Problem to work on: Which of the lines in the listing that follows hold "problems"? Pull each one out.

Content starts

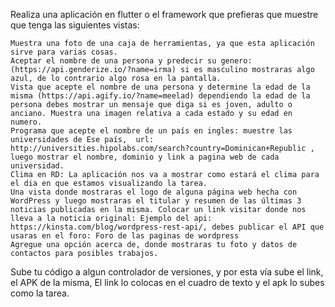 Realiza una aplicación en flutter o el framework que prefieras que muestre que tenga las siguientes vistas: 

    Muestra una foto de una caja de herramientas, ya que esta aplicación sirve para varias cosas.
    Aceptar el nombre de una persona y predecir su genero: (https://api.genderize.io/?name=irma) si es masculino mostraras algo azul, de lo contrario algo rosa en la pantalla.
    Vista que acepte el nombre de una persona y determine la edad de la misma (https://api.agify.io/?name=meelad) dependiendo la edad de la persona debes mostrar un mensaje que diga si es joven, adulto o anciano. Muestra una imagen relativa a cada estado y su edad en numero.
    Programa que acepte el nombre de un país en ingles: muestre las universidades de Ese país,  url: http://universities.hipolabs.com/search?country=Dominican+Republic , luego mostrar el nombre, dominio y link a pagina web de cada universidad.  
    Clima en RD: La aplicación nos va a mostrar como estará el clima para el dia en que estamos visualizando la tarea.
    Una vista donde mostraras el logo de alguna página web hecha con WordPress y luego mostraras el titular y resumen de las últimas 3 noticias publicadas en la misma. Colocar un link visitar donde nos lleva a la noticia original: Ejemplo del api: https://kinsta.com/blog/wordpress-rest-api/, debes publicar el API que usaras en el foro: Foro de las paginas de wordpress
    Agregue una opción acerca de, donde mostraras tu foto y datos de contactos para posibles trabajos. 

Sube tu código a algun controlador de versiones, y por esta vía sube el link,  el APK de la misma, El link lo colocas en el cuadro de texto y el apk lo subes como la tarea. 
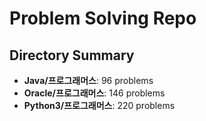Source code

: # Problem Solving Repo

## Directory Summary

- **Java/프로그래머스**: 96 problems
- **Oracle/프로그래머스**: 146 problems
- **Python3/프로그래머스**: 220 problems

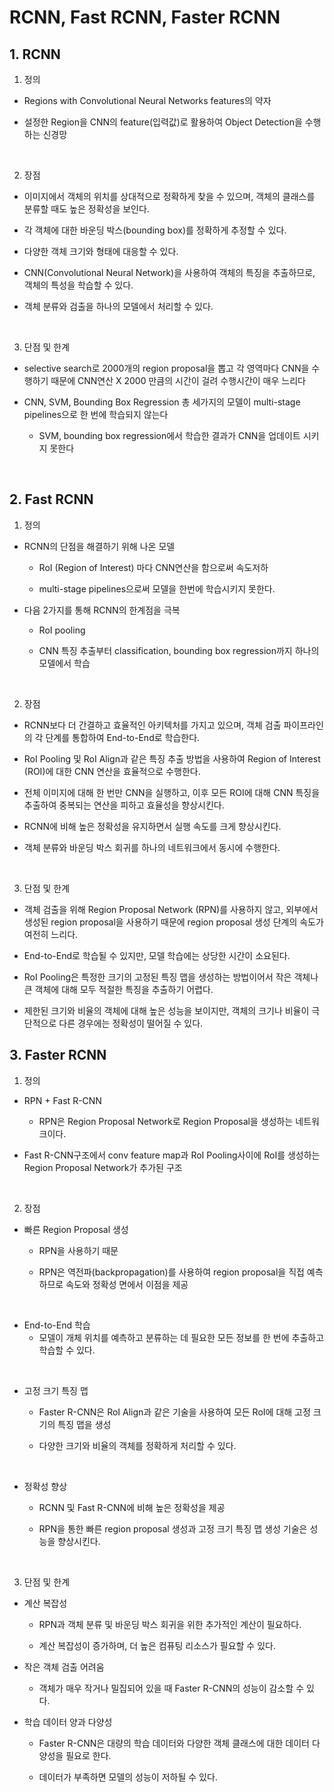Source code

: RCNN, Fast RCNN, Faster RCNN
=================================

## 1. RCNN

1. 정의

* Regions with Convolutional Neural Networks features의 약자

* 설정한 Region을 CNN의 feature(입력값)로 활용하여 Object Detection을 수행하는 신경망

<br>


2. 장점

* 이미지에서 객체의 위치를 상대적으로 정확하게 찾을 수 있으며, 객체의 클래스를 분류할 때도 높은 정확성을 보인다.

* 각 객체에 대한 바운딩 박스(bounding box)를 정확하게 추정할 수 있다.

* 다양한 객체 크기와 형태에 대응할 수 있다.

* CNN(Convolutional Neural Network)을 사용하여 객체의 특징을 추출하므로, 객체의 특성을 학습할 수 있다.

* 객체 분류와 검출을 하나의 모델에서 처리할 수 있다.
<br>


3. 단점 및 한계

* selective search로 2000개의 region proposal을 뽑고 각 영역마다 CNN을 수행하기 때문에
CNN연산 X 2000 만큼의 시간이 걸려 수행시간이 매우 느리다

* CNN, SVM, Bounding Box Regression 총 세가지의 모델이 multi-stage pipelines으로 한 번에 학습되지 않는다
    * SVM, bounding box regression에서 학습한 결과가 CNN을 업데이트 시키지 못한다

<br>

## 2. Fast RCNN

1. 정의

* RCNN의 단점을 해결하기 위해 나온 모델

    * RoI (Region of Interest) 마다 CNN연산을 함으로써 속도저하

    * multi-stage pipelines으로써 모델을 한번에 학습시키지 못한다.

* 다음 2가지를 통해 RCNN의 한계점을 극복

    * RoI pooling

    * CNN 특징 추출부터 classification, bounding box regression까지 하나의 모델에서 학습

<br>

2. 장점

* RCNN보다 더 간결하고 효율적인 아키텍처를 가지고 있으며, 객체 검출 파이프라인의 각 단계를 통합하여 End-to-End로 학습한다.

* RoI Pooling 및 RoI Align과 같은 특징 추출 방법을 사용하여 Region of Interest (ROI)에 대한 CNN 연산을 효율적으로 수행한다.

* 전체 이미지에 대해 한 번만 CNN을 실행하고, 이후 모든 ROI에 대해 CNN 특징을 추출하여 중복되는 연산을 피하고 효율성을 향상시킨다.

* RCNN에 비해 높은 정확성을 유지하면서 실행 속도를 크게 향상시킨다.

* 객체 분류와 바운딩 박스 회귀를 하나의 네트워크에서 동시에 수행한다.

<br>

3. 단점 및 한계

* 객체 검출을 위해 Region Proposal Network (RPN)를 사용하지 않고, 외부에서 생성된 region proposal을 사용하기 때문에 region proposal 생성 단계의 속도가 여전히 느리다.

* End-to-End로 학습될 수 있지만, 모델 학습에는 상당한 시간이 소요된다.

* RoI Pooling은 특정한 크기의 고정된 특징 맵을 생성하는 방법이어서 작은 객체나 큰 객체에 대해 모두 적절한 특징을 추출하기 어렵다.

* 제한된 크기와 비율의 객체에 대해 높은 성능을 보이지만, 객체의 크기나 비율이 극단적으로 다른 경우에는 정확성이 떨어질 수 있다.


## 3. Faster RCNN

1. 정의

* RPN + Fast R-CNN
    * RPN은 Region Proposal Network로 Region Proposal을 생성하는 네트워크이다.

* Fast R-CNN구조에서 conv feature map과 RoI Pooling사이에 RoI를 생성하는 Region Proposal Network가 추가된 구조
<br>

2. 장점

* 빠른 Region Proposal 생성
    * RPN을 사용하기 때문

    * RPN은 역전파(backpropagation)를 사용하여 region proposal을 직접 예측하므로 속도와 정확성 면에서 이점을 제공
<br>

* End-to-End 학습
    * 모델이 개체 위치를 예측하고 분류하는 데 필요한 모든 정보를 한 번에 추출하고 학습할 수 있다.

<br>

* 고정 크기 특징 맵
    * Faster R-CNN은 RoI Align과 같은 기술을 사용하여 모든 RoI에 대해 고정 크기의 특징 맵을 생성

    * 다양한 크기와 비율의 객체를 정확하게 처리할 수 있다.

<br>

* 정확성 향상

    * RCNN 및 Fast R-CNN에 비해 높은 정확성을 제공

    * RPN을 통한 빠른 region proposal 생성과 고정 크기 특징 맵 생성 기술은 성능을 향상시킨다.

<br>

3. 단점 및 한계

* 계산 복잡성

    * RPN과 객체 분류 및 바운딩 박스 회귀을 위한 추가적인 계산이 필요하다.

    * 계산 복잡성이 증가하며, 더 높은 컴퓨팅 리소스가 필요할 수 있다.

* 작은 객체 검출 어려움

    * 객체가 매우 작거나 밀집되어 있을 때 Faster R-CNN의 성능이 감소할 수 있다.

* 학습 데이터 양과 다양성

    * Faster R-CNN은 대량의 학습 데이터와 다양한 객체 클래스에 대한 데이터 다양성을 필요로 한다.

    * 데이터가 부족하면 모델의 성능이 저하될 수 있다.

Content ends

Task response:
- **Java/프로그래머스**: 96 problems
- **Oracle/프로그래머스**: 146 problems
- **Python3/프로그래머스**: 220 problems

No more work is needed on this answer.